A
CORRETORA DE MAR
A
mulher entrou no meu escritório com um sorriso muito amável e os olhos muito
azuis. Desenrolou um mapa e começou a falar com uma certa velocidade, como é
uso dos chilenos. Gosto de ver mapas, e me ergui para olhar aquele.
Quando
percebi que se tratava de um loteamento, e a mulher queria me vender uma parcela, me coloquei na defensiva; disse
que no momento suspendi meus negócios
imobiliários, e até estava pensando em vender meus imensos territórios no
Brasil; que além disso o Chile é um país muito estreito e sua terra deveria ser
dividida entre seu povo; até ficaria mal a um estrangeiro querer especular com
um trecho da faja angosta, que é como
os chilenos chamam sua tira estreita de terra, que por sinal costumam dizer que
é “larguíssima” para assombro do brasileiro recém-chegado, que não sabe que
isso em castelhano quer dizer “compridíssima”.
Os
olhos azuis fixaram-se nos meus, a mão extraiu de uma pasta a fotografia de um
terreno plantado de pinheirinhos de dois ou três anos: não se tratava de
especulação imobiliária; dentro de poucos anos eu seria um madeireiro, poderia
cortar meus pinheiros... Ponderei que tenho uma pena imensa de cortar árvores.
―
A senhora não tem?
Também
tinha.

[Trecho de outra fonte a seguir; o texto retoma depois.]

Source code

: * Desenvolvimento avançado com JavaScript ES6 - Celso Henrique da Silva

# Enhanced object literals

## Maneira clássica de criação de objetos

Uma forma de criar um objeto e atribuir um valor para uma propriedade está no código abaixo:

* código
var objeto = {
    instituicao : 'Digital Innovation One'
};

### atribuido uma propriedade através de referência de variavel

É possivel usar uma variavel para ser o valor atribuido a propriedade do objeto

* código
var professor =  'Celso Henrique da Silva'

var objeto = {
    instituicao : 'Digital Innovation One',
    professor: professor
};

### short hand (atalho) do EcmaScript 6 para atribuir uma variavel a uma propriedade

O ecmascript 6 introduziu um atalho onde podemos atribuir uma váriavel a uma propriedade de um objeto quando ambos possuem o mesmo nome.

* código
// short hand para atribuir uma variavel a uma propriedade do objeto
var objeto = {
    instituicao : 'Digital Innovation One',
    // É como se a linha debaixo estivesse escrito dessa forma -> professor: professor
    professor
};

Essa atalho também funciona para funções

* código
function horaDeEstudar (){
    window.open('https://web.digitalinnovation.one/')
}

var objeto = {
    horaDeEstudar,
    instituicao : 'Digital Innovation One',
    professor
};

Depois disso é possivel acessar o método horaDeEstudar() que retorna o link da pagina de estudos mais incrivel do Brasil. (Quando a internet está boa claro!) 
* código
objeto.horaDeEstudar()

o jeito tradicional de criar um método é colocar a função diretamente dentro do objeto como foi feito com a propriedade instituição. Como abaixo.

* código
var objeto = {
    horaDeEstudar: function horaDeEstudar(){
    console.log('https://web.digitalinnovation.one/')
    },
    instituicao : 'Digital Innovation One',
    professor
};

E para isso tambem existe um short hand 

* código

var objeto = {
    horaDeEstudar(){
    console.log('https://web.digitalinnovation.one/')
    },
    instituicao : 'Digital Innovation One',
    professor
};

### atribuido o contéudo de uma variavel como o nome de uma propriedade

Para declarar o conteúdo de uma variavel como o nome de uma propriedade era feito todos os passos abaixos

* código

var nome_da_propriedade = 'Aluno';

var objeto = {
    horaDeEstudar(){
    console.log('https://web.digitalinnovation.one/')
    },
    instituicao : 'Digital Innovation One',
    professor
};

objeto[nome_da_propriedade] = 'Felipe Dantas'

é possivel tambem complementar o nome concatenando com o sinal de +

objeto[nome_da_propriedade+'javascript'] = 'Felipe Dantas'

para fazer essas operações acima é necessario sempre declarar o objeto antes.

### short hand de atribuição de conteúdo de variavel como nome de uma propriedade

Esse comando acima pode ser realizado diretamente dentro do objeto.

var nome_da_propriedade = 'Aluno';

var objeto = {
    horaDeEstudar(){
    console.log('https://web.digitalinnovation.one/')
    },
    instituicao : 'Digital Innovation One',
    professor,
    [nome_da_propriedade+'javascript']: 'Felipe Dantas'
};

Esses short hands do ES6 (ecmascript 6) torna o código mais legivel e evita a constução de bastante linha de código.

E então baixou a voz, sombreou os olhos de poesia, e me disse que ela
mesma, corretora, também comprara duas parcelas naquele terreno. E tinha
certeza ― confessava ― que também não teria coragem de mandar cortar meus pinheiros;
também adorava árvores e passarinhos, cortaria apenas os pinheiros necessários
para fazer uma casinha de madeira: o lugar é lindo, em um pequeno planalto, dá
para uns penedos junto ao mar; as árvores choram, e cantam com as ondas quando
sopra o vento do oceano...
Confesso
que paguei a primeira prestação: ela passou o recibo, sorriu, me disse “muchas
gracias” e “hasta lueguito” e partiu com seus olhos azuis, me deixando meio
tonto, com a vaga impressão de ter comprado um pedaço do Oceano Pacífico.
Santiago
do Chile, abril, 1955
Rubem
Braga
Ai
de Ti, Copacabana
Sabiá.
Rio de Janeiro. 1960.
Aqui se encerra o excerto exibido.